**Information given:**
[Start of Attachment]

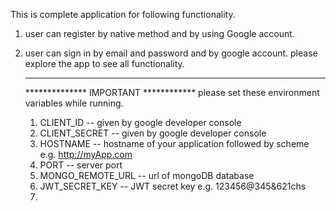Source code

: This is complete application for following functionality.
1. user can register by native method and by using Google account.
2. user can sign in by email and password and by google account.
   please explore the app to see all functionality.

   ___________________________________________________________________________________
   **************  IMPORTANT    ************
   please set these environment variables while running.

   1. CLIENT_ID        --     given by google developer console
   2. CLIENT_SECRET     --    given by google developer console
   3. HOSTNAME         --     hostname of your application followed by scheme   e.g.   http://myApp.com
   4. PORT             --     server port
   5. MONGO_REMOTE_URL   --   url of mongoDB database
   6. JWT_SECRET_KEY     --    JWT secret key   e.g.     123456@345&621chs
   7. 
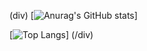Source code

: (div)
[![Anurag's GitHub stats](https://github-readme-stats.vercel.app/api?username=B1Xs&count_private=true&show_icons=true&theme=tokyonight&card_width=500px)]

[![Top Langs](https://github-readme-stats.vercel.app/api/top-langs/?username=B1Xs&layout=compact&theme=tokyonight&card_width=500px)]
(/div)
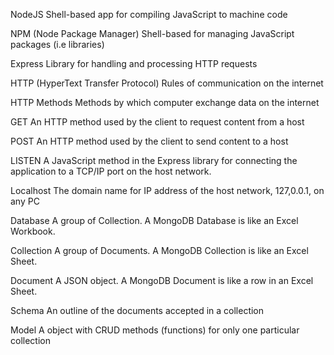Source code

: NodeJS
Shell-based app for compiling JavaScript to machine code

NPM (Node Package Manager)
Shell-based for managing JavaScript packages (i.e libraries)

Express
Library for handling and processing HTTP requests

HTTP (HyperText Transfer Protocol)
Rules of communication on the internet

HTTP Methods
Methods by which computer exchange data on the internet

GET
An HTTP method used by the client to request content from a host

POST
An HTTP method used by the client to send content to a host

LISTEN
A JavaScript method in the Express library for connecting the application
to a TCP/IP port on the host network.

Localhost
The domain name for IP address of the host network, 127,0.0.1, on any PC




Database
A group of Collection.
A MongoDB Database is like an Excel Workbook.

Collection
A group of Documents.
A MongoDB Collection is like an Excel Sheet.

Document
A JSON object.
A MongoDB Document is like a row in an Excel Sheet.

Schema
An outline of the documents accepted in a collection

Model
A object with CRUD methods (functions) for only one particular collection
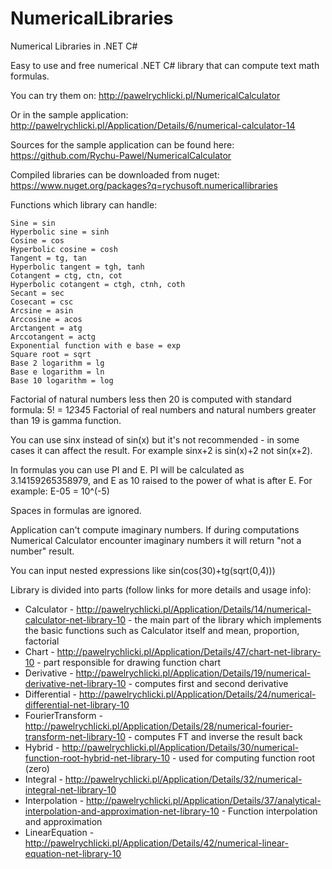 # NumericalLibraries
Numerical Libraries in .NET C#

Easy to use and free numerical .NET C# library that can compute text math formulas.

You can try them on: http://pawelrychlicki.pl/NumericalCalculator

Or in the sample application: http://pawelrychlicki.pl/Application/Details/6/numerical-calculator-14

Sources for the sample application can be found here: https://github.com/Rychu-Pawel/NumericalCalculator

Compiled libraries can be downloaded from nuget: https://www.nuget.org/packages?q=rychusoft.numericallibraries

Functions which library can handle:

    Sine = sin
    Hyperbolic sine = sinh
    Cosine = cos
    Hyperbolic cosine = cosh
    Tangent = tg, tan
    Hyperbolic tangent = tgh, tanh
    Cotangent = ctg, ctn, cot
    Hyperbolic cotangent = ctgh, ctnh, coth
    Secant = sec
    Cosecant = csc
    Arcsine = asin
    Arccosine = acos
    Arctangent = atg
    Arccotangent = actg
    Exponential function with e base = exp
    Square root = sqrt
    Base 2 logarithm = lg
    Base e logarithm = ln
    Base 10 logarithm = log

Factorial of natural numbers less then 20 is computed with standard formula:
5! = 1*2*3*4*5
Factorial of real numbers and natural numbers greater than 19 is gamma function.

You can use sinx instead of sin(x) but it's not recommended - in some cases it can affect the result.
For example sinx+2 is sin(x)+2 not sin(x+2).

In formulas you can use PI and E. PI will be calculated as 3.14159265358979,
and E as 10 raised to the power of what is after E.
For example: E-05 = 10^(-5)

Spaces in formulas are ignored.

Application can't compute imaginary numbers. If during computations
Numerical Calculator encounter imaginary numbers it will return "not a number" result.

You can input nested expressions like sin(cos(30)+tg(sqrt(0,4)))

Library is divided into parts (follow links for more details and usage info):
* Calculator - http://pawelrychlicki.pl/Application/Details/14/numerical-calculator-net-library-10 - the main part of the library which implements the basic functions such as Calculator itself and mean, proportion, factorial
* Chart - http://pawelrychlicki.pl/Application/Details/47/chart-net-library-10 - part responsible for drawing function chart
* Derivative - http://pawelrychlicki.pl/Application/Details/19/numerical-derivative-net-library-10 - computes first and second derivative
* Differential - http://pawelrychlicki.pl/Application/Details/24/numerical-differential-net-library-10
* FourierTransform - http://pawelrychlicki.pl/Application/Details/28/numerical-fourier-transform-net-library-10 - computes FT and inverse the result back
* Hybrid - http://pawelrychlicki.pl/Application/Details/30/numerical-function-root-hybrid-net-library-10 - used for computing function root (zero)
* Integral - http://pawelrychlicki.pl/Application/Details/32/numerical-integral-net-library-10
* Interpolation - http://pawelrychlicki.pl/Application/Details/37/analytical-interpolation-and-approximation-net-library-10 - Function interpolation and approximation
* LinearEquation - http://pawelrychlicki.pl/Application/Details/42/numerical-linear-equation-net-library-10

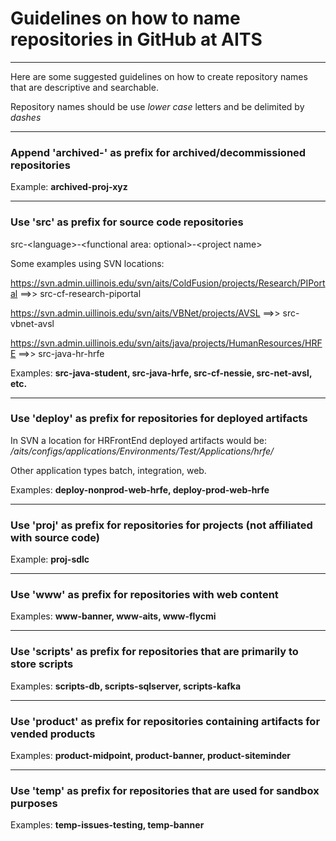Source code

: # Guidelines on how to name repositories in GitHub at AITS

***
Here are some suggested guidelines on how to create repository names that are descriptive and searchable. 

Repository names should be use *lower case* letters and be delimited by *dashes*

***
### Append 'archived-' as prefix for archived/decommissioned repositories
Example: **archived-proj-xyz**

***
### Use 'src' as prefix for source code repositories

src-&lt;language>-&lt;functional area: optional>-&lt;project name>

Some examples using SVN locations:

https://svn.admin.uillinois.edu/svn/aits/ColdFusion/projects/Research/PIPortal ==>>
src-cf-research-piportal

https://svn.admin.uillinois.edu/svn/aits/VBNet/projects/AVSL ==>>
src-vbnet-avsl

https://svn.admin.uillinois.edu/svn/aits/java/projects/HumanResources/HRFE ==>>
src-java-hr-hrfe

Examples: **src-java-student, src-java-hrfe, src-cf-nessie, src-net-avsl, etc.**

***
### Use 'deploy' as prefix for repositories for deployed artifacts
In SVN a location for HRFrontEnd deployed artifacts would be: */aits/configs/applications/Environments/Test/Applications/hrfe/*

Other application types batch, integration, web.

Examples: **deploy-nonprod-web-hrfe, deploy-prod-web-hrfe**

***
### Use 'proj' as prefix for repositories for projects (not affiliated with source code)
Example: **proj-sdlc**

***
### Use 'www' as prefix for repositories with web content
Examples: **www-banner, www-aits, www-flycmi**

***
### Use 'scripts' as prefix for repositories that are primarily to store scripts
Examples: **scripts-db, scripts-sqlserver, scripts-kafka** 

***
### Use 'product' as prefix for repositories containing artifacts for vended products
Examples: **product-midpoint, product-banner, product-siteminder**

***
### Use 'temp' as prefix for repositories that are used for sandbox purposes
Examples: **temp-issues-testing, temp-banner**
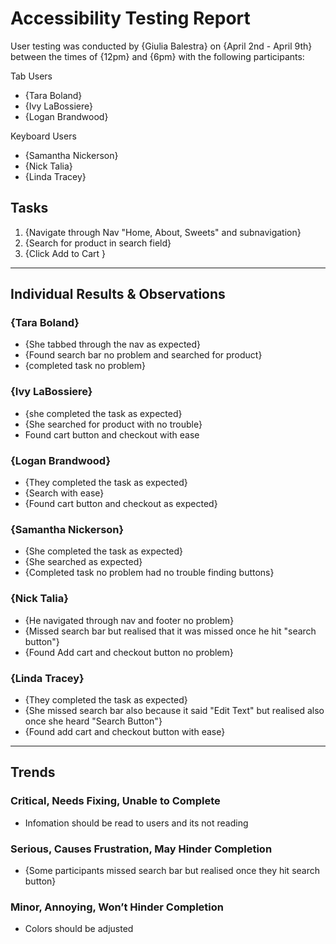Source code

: # Accessibility Testing Report

User testing was conducted by {Giulia Balestra} on {April 2nd - April 9th} between the times of {12pm} and {6pm} with the following participants:

Tab Users

- {Tara Boland}
- {Ivy LaBossiere}
- {Logan Brandwood}

Keyboard Users
- {Samantha Nickerson}
- {Nick Talia}
- {Linda Tracey}

## Tasks

1. {Navigate through Nav "Home, About, Sweets" and subnavigation}
2. {Search for product in search field}
3. {Click Add to Cart }

---

## Individual Results & Observations

### {Tara Boland}

- {She tabbed through the nav as expected}
- {Found search bar no problem and searched for product}
- {completed task no problem}

### {Ivy LaBossiere}

- {she completed the task as expected}
- {She searched for product with no trouble}
- Found cart button and checkout with ease

### {Logan Brandwood}

- {They completed the task as expected}
- {Search with ease}
- {Found cart button and checkout as expected}

### {Samantha Nickerson}

- {She completed the task as expected}
- {She searched as expected}
- {Completed task no problem had no trouble finding buttons}

### {Nick Talia}

- {He navigated through nav and footer no problem}
- {Missed search bar but realised that it was missed once he hit "search button"}
- {Found Add cart and checkout button no problem}

### {Linda Tracey}

- {They completed the task as expected}
- {She missed search bar also because it said "Edit Text" but realised also once she heard "Search Button"}
- {Found add cart and checkout button with ease}

---

## Trends

### Critical, Needs Fixing, Unable to Complete

- Infomation should be read to users and its not reading

### Serious, Causes Frustration, May Hinder Completion

- {Some participants missed search bar but realised once they hit search button}

### Minor, Annoying, Won’t Hinder Completion

- Colors should be adjusted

[End of Attachment]

Using the material, find how many lines hold the word "Excel". Give the number by itself.

**Exercise output:** 3